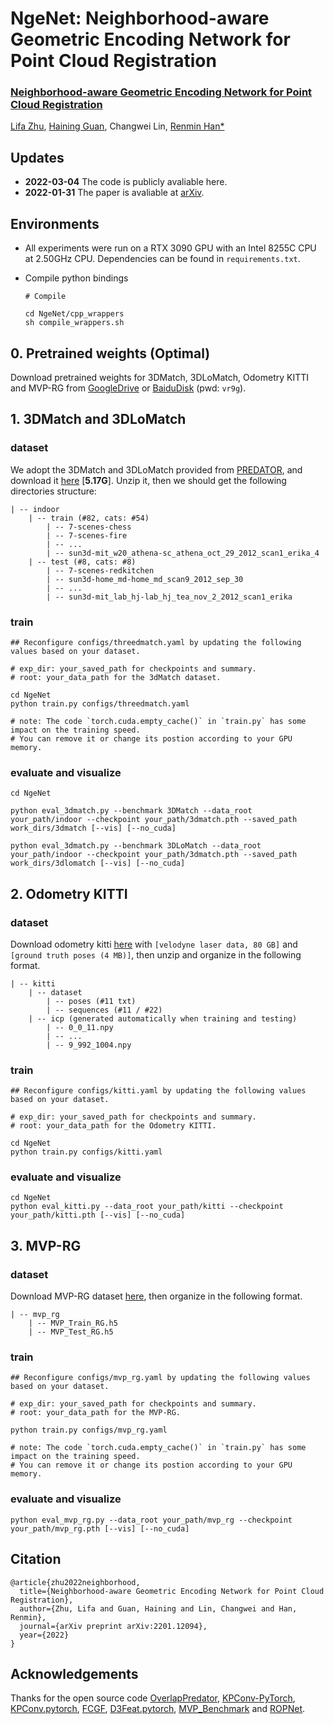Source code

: # NgeNet: Neighborhood-aware Geometric Encoding Network for Point Cloud Registration

### [Neighborhood-aware Geometric Encoding Network for Point Cloud Registration](https://arxiv.org/pdf/2201.12094.pdf)

[Lifa Zhu](https://github.com/zhulf0804), [Haining Guan](https://github.com/qsisi), Changwei Lin, [Renmin Han*](https://scholar.google.com/citations?user=5PEiWnkAAAAJ&hl=zh-CN&oi=ao)

## Updates

- **2022-03-04** The code is publicly avaliable here.
- **2022-01-31** The paper is avaliable at [arXiv](https://arxiv.org/abs/2201.12094).

## Environments

- All experiments were run on a RTX 3090 GPU with an  Intel 8255C CPU at 2.50GHz CPU.  Dependencies can be found in `requirements.txt`.

- Compile python bindings

    ```
    # Compile

    cd NgeNet/cpp_wrappers
    sh compile_wrappers.sh
    ```

## 0. Pretrained weights (Optimal)

Download pretrained weights for 3DMatch, 3DLoMatch, Odometry KITTI and MVP-RG from [GoogleDrive](https://drive.google.com/drive/folders/1JDn6zQfLdZfAVVboXRrrrCVRo48pRjyW?usp=sharing) or [BaiduDisk](https://pan.baidu.com/s/18G_Deim1UlSkY8wWoOiwnw) (pwd: `vr9g`).

## 1. 3DMatch and 3DLoMatch

### dataset

We adopt the 3DMatch and 3DLoMatch provided from [PREDATOR](https://github.com/overlappredator/OverlapPredator), and download it [here](https://share.phys.ethz.ch/~gsg/pairwise_reg/3dmatch.zip) [**5.17G**].
Unzip it, then we should get the following directories structure:

``` 
| -- indoor
    | -- train (#82, cats: #54)
        | -- 7-scenes-chess
        | -- 7-scenes-fire
        | -- ...
        | -- sun3d-mit_w20_athena-sc_athena_oct_29_2012_scan1_erika_4
    | -- test (#8, cats: #8)
        | -- 7-scenes-redkitchen
        | -- sun3d-home_md-home_md_scan9_2012_sep_30
        | -- ...
        | -- sun3d-mit_lab_hj-lab_hj_tea_nov_2_2012_scan1_erika
```

### train

```
## Reconfigure configs/threedmatch.yaml by updating the following values based on your dataset.

# exp_dir: your_saved_path for checkpoints and summary.
# root: your_data_path for the 3dMatch dataset.

cd NgeNet
python train.py configs/threedmatch.yaml

# note: The code `torch.cuda.empty_cache()` in `train.py` has some impact on the training speed.
# You can remove it or change its postion according to your GPU memory. 
```

### evaluate and visualize

```
cd NgeNet

python eval_3dmatch.py --benchmark 3DMatch --data_root your_path/indoor --checkpoint your_path/3dmatch.pth --saved_path work_dirs/3dmatch [--vis] [--no_cuda]

python eval_3dmatch.py --benchmark 3DLoMatch --data_root your_path/indoor --checkpoint your_path/3dmatch.pth --saved_path work_dirs/3dlomatch [--vis] [--no_cuda]
```

## 2. Odometry KITTI

### dataset

Download odometry kitti [here](http://www.cvlibs.net/datasets/kitti/eval_odometry.php) with `[velodyne laser data, 80 GB]` and `[ground truth poses (4 MB)]`, then unzip and organize in the following format.

```
| -- kitti
    | -- dataset
        | -- poses (#11 txt)
        | -- sequences (#11 / #22)
    | -- icp (generated automatically when training and testing)
        | -- 0_0_11.npy
        | -- ...
        | -- 9_992_1004.npy
```

### train

```
## Reconfigure configs/kitti.yaml by updating the following values based on your dataset.

# exp_dir: your_saved_path for checkpoints and summary.
# root: your_data_path for the Odometry KITTI.

cd NgeNet
python train.py configs/kitti.yaml
```

### evaluate and visualize

```
cd NgeNet
python eval_kitti.py --data_root your_path/kitti --checkpoint your_path/kitti.pth [--vis] [--no_cuda]
```

## 3. MVP-RG

### dataset

Download MVP-RG dataset [here](https://mvp-dataset.github.io/MVP/Registration.html), then organize in the following format.

```
| -- mvp_rg
    | -- MVP_Train_RG.h5
    | -- MVP_Test_RG.h5
```

### train

```
## Reconfigure configs/mvp_rg.yaml by updating the following values based on your dataset.

# exp_dir: your_saved_path for checkpoints and summary.
# root: your_data_path for the MVP-RG.

python train.py configs/mvp_rg.yaml

# note: The code `torch.cuda.empty_cache()` in `train.py` has some impact on the training speed.
# You can remove it or change its postion according to your GPU memory. 
```

### evaluate and visualize

```
python eval_mvp_rg.py --data_root your_path/mvp_rg --checkpoint your_path/mvp_rg.pth [--vis] [--no_cuda]
```

## Citation

```
@article{zhu2022neighborhood,
  title={Neighborhood-aware Geometric Encoding Network for Point Cloud Registration},
  author={Zhu, Lifa and Guan, Haining and Lin, Changwei and Han, Renmin},
  journal={arXiv preprint arXiv:2201.12094},
  year={2022}
}
```

## Acknowledgements

Thanks for the open source code [OverlapPredator](https://github.com/overlappredator/OverlapPredator), [KPConv-PyTorch](https://github.com/HuguesTHOMAS/KPConv-PyTorch), [KPConv.pytorch](https://github.com/XuyangBai/KPConv.pytorch), [FCGF](https://github.com/chrischoy/FCGF), [D3Feat.pytorch](https://github.com/XuyangBai/D3Feat.pytorch), [MVP_Benchmark](https://github.com/paul007pl/MVP_Benchmark) and [ROPNet](https://github.com/zhulf0804/ROPNet).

————————

**TASK DESCRIPTION**: Every line that holds the word "Guan" should be copied from the records.

**RESULT**:
[Lifa Zhu](https://github.com/zhulf0804), [Haining Guan](https://github.com/qsisi), Changwei Lin, [Renmin Han*](https://scholar.google.com/citations?user=5PEiWnkAAAAJ&hl=zh-CN&oi=ao)
  author={Zhu, Lifa and Guan, Haining and Lin, Changwei and Han, Renmin},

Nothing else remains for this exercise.